After Wendy Williams, former talk show host, revealed her dementia diagnosis, public interest in the topic has surged.

Last week, the world learned that Wendy Williams, a former talk show host known for her unapologetic humor, was diagnosed with aphasia and frontotemporal dementia. Wendy’s diagnosis made headlines, and Google reported a surge in search interest for terms like “dementia,” ”early onset dementia,” and “frontal lobe dementia causes.” 

At Death with Dignity, we get more questions about dementia and end-of-life care than any other topic. It’s a very common condition defined by a group of symptoms that have dramatic impacts on daily life. Mayo Clinic estimates more than 3 million U.S. cases every year, and the World Health Organization says it’s the seventh leading cause of death globally. 

What is Dementia?

Dementia describes a range of symptoms, including memory loss, language difficulties, and impaired problem-solving abilities, which significantly disrupt daily functioning. These symptoms not only lead to a decline in cognitive abilities but also impact behavior, emotions, and interpersonal relationships, ultimately affecting independence and quality of life. The Alzheimer’s Association explains that dementia is not a singular disease, but rather an umbrella term used for various conditions such as Alzheimer’s, vascular dementia, dementia with Lewy bodies, frontotemporal dementia, and Huntington’s disease. Alzheimer’s accounts for 60-80% of dementia cases, while frontotemporal dementia is much more rare, accounting for only 10-20% of all dementia cases.
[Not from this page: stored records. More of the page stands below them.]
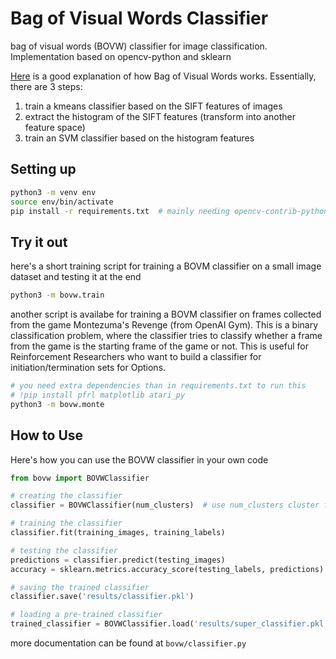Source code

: # Bag of Visual Words Classifier
bag of visual words (BOVW) classifier for image classification. Implementation
based on opencv-python and sklearn

[Here](https://towardsdatascience.com/bag-of-visual-words-in-a-nutshell-9ceea97ce0fb)
is a good explanation of how Bag of Visual Words works. Essentially, there are 3 steps:
1. train a kmeans classifier based on the SIFT features of images
2. extract the histogram of the SIFT features (transform into another feature space)
3. train an SVM classifier based on the histogram features

## Setting up
```bash
python3 -m venv env
source env/bin/activate
pip install -r requirements.txt  # mainly needing opencv-contrib-python, scikit-learn
```


## Try it out
here's a short training script for training a BOVM classifier on a small image
dataset and testing it at the end
```bash
python3 -m bovw.train
```

another script is availabe for training a BOVM classifier on frames collected from
the game Montezuma's Revenge (from OpenAI Gym). This is a binary classification
problem, where the classifier tries to classify whether a frame from the game is
the starting frame of the game or not. This is useful for Reinforcement Researchers
who want to build a classifier for initiation/termination sets for Options.
```bash
# you need extra dependencies than in requirements.txt to run this
# !pip install pfrl matplotlib atari_py
python3 -m bovw.monte
```

## How to Use
Here's how you can use the BOVW classifier in your own code
```python
from bovw import BOVWClassifier

# creating the classifier
classifier = BOVWClassifier(num_clusters)  # use num_clusters cluster for the kmeans

# training the classifier
classifier.fit(training_images, training_labels)

# testing the classifier
predictions = classifier.predict(testing_images)
accuracy = sklearn.metrics.accuracy_score(testing_labels, predictions)

# saving the trained classifier
classifier.save('results/classifier.pkl')

# loading a pre-trained classifier
trained_classifier = BOVWClassifier.load('results/super_classifier.pkl')
```
more documentation can be found at `bovw/classifier.py`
Aphasia results from a stroke or a brain injury and affects the person’s ability to communicate. People who are diagnosed with aphasia are still competent and can make their own decisions; they just have a hard time speaking, reading, or writing clearly. It is possible to have aphasia on its own, and dementia can cause a specific type of aphasia called primary progressive aphasia.

How is Dementia Diagnosed?

Determining if a patient has dementia involves an extensive diagnostic process involving verbal and visual cognitive tests, PET scans, or an MRI. 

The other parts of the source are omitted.